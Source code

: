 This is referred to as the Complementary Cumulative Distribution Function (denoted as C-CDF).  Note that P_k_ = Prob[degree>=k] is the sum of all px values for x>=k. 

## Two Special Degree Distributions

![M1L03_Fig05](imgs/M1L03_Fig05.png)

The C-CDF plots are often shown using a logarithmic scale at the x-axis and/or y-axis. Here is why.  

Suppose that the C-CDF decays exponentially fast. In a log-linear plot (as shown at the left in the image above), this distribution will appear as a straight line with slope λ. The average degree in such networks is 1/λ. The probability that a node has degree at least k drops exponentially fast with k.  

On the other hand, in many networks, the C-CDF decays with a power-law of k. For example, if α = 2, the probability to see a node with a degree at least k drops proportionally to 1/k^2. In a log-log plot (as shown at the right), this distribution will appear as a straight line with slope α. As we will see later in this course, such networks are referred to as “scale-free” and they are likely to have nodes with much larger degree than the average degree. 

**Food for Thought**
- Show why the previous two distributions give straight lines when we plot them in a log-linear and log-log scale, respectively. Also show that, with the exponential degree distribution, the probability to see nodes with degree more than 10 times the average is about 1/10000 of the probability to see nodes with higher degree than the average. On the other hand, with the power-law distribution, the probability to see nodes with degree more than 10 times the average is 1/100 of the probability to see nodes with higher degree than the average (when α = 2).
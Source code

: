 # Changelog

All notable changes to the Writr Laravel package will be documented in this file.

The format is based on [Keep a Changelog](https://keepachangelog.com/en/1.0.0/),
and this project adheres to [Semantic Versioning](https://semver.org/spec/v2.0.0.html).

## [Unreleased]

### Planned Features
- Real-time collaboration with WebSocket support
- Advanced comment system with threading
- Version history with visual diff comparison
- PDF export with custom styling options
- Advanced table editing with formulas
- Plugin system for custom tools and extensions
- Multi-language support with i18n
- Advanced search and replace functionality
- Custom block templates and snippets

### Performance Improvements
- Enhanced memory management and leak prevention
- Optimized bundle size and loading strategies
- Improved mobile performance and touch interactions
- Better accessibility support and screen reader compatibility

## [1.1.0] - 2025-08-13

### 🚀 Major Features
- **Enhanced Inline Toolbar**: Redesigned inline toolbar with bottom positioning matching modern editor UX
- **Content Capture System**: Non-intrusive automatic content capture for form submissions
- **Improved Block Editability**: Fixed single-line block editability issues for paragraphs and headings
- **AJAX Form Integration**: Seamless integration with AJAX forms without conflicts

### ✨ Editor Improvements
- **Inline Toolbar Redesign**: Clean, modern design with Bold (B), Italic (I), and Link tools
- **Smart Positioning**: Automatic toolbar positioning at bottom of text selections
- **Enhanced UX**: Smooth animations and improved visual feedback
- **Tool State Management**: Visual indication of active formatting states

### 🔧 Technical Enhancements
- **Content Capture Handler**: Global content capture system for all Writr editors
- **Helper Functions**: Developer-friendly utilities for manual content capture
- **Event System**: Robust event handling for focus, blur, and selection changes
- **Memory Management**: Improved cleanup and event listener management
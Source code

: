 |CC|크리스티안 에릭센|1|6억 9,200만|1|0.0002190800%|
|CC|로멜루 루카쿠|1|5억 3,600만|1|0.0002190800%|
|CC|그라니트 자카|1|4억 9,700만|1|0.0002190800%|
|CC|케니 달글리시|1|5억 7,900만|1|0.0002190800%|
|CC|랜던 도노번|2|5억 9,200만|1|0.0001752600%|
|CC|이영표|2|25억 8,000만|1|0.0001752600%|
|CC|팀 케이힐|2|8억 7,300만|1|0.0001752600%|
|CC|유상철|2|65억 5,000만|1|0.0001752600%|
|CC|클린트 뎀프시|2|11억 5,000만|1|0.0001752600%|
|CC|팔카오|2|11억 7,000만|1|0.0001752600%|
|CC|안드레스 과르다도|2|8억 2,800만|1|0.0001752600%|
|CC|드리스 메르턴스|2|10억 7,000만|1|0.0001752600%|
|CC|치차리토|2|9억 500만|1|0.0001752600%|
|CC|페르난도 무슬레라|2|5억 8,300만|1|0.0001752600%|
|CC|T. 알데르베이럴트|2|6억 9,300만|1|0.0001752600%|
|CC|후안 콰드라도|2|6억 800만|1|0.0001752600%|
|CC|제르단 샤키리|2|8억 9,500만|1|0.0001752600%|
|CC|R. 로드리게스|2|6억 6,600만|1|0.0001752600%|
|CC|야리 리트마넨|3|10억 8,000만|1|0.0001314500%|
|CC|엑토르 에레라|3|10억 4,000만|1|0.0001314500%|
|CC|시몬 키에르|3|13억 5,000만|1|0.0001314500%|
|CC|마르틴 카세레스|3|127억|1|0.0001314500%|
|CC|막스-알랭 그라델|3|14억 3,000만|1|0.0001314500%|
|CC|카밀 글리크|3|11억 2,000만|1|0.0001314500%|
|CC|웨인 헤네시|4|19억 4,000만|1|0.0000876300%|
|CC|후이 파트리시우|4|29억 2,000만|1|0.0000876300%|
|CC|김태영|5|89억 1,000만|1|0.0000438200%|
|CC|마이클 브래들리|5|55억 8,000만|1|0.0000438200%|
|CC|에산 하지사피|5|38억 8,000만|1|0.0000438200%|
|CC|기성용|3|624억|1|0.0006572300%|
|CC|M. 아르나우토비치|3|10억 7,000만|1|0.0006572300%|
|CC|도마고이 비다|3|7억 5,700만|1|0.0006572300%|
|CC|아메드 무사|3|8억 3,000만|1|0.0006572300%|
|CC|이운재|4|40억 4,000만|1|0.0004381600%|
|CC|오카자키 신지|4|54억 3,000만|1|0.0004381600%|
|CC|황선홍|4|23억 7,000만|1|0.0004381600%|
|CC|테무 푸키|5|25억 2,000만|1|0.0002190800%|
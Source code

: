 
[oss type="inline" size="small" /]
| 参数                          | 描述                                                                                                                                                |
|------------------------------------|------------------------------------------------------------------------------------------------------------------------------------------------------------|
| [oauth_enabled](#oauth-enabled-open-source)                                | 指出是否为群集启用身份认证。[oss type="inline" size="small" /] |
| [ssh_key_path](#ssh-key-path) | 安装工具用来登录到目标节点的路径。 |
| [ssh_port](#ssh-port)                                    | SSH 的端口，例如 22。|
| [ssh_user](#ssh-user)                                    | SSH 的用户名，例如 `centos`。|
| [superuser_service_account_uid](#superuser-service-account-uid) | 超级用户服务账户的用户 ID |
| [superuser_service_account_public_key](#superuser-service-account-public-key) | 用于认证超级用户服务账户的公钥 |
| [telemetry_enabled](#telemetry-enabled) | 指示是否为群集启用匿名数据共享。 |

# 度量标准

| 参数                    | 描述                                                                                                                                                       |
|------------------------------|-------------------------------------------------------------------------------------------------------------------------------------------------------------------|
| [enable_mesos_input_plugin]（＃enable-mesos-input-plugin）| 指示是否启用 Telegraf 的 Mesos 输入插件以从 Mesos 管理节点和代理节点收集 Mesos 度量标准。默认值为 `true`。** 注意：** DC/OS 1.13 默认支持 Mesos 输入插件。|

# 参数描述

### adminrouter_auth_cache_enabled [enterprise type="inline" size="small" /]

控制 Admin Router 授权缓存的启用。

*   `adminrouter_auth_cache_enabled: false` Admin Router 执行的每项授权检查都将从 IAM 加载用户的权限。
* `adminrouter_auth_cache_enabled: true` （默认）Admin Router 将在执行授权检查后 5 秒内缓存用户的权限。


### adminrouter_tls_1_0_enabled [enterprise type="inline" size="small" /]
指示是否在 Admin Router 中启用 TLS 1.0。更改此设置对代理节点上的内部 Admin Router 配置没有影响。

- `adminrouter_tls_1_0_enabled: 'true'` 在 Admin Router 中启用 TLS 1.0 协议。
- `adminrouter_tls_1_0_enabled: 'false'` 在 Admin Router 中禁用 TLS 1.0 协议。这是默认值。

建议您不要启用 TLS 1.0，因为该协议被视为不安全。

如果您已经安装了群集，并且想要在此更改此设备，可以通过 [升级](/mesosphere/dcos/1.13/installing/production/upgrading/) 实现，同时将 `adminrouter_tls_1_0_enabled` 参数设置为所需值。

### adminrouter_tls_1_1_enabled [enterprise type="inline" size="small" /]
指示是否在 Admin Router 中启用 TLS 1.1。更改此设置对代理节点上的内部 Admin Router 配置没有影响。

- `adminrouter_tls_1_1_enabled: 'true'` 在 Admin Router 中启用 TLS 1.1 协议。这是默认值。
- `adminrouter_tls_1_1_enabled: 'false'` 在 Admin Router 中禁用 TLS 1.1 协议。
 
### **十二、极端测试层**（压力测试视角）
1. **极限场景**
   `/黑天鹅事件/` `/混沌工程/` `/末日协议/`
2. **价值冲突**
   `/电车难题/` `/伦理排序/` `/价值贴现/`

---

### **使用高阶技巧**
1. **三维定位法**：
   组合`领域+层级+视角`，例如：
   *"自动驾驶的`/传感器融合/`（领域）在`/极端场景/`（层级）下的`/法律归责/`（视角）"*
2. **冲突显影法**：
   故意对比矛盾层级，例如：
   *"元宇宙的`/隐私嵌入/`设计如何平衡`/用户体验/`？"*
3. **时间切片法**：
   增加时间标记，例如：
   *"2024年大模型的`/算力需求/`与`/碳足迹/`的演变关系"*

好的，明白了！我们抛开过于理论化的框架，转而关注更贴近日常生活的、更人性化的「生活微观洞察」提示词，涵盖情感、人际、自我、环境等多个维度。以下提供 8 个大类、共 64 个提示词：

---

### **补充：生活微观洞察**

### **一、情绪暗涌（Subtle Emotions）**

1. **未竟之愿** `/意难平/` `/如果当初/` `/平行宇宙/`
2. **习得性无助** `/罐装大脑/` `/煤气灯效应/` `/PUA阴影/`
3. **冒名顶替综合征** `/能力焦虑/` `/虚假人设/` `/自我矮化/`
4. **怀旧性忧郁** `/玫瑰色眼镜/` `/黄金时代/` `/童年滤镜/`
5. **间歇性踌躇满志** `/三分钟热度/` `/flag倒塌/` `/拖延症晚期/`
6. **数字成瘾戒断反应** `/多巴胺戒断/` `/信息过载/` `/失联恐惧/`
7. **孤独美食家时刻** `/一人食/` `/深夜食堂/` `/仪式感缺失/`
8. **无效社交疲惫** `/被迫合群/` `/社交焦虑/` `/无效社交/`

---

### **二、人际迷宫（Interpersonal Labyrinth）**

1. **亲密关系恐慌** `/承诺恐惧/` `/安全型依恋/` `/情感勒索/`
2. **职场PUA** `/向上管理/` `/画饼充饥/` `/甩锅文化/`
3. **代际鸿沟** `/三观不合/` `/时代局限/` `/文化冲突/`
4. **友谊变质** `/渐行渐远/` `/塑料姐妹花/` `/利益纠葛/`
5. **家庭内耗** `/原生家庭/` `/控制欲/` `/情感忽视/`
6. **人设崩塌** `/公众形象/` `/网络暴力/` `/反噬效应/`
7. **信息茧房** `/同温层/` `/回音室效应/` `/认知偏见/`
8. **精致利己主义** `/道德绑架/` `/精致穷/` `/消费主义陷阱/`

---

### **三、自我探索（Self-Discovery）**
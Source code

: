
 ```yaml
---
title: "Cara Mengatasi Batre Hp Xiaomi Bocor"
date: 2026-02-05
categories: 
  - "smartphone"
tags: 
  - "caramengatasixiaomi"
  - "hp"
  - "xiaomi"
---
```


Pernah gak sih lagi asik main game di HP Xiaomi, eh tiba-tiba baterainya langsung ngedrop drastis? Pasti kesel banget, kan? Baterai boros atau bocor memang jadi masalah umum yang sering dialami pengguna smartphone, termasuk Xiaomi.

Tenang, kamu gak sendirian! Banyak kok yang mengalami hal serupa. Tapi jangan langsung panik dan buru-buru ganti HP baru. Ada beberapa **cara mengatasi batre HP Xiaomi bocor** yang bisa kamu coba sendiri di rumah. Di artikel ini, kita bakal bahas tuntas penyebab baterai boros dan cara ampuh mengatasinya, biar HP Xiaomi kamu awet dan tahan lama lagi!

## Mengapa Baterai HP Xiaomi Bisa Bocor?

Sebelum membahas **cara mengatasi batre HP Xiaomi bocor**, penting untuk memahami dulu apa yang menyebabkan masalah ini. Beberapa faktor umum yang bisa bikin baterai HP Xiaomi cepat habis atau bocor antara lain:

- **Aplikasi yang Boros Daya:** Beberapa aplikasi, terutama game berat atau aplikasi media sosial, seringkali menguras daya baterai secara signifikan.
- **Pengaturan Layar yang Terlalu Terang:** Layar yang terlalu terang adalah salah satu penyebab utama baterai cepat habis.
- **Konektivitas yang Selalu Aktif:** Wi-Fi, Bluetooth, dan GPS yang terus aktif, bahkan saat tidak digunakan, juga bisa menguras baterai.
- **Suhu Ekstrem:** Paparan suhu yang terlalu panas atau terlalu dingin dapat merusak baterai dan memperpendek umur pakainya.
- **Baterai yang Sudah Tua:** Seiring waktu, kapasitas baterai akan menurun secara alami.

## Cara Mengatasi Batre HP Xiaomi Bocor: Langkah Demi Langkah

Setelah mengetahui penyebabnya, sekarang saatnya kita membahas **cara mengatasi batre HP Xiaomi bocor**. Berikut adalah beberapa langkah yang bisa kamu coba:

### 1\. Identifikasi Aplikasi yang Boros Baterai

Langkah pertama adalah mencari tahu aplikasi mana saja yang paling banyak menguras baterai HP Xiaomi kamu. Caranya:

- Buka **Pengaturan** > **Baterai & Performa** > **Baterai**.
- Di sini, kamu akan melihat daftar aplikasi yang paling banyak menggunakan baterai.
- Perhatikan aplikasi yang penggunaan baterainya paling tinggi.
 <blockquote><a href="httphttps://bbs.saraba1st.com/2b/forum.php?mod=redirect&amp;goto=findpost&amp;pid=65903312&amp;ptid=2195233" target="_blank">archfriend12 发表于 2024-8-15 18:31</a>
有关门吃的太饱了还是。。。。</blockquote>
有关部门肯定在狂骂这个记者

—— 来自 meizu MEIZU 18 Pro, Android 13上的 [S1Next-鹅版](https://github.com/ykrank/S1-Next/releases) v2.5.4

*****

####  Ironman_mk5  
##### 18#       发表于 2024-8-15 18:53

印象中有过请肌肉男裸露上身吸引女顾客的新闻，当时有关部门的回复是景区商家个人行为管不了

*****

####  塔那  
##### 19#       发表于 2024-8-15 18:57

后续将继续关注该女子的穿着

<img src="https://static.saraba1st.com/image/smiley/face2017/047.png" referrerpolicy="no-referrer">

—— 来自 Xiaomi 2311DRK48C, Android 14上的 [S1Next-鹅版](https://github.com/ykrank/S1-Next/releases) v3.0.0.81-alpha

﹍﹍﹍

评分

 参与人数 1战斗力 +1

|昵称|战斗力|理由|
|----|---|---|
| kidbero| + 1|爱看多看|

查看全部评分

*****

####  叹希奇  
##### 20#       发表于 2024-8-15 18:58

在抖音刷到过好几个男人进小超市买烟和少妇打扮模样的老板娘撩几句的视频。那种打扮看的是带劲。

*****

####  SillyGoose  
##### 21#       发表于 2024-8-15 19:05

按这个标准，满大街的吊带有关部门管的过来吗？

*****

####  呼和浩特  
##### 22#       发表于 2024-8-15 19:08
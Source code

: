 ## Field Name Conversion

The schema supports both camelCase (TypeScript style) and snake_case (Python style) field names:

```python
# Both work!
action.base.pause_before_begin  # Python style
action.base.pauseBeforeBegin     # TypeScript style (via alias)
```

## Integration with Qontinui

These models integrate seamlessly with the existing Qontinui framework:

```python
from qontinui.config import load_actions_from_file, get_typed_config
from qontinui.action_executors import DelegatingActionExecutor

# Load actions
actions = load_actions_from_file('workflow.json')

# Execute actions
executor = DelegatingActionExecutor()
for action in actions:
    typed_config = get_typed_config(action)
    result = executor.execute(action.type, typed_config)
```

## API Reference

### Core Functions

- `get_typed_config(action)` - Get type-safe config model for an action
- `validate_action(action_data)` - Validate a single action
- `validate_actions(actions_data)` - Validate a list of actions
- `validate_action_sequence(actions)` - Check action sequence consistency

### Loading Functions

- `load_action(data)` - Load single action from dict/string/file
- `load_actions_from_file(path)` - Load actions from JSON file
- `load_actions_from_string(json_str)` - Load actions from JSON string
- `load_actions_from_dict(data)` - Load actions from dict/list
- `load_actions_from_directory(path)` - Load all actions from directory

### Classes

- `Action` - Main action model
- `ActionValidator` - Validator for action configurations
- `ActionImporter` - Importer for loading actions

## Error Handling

DESCRIPTION OF THE TASK —
Above are the lines; repeat exactly the ones from the line containing "- **Inline Toolbar" down to the line containing "- **Enhanced UX**: Smooth", both inclusive.

WRITTEN ANSWER —
- **Inline Toolbar Redesign**: Clean, modern design with Bold (B), Italic (I), and Link tools
- **Smart Positioning**: Automatic toolbar positioning at bottom of text selections
- **Enhanced UX**: Smooth animations and improved visual feedback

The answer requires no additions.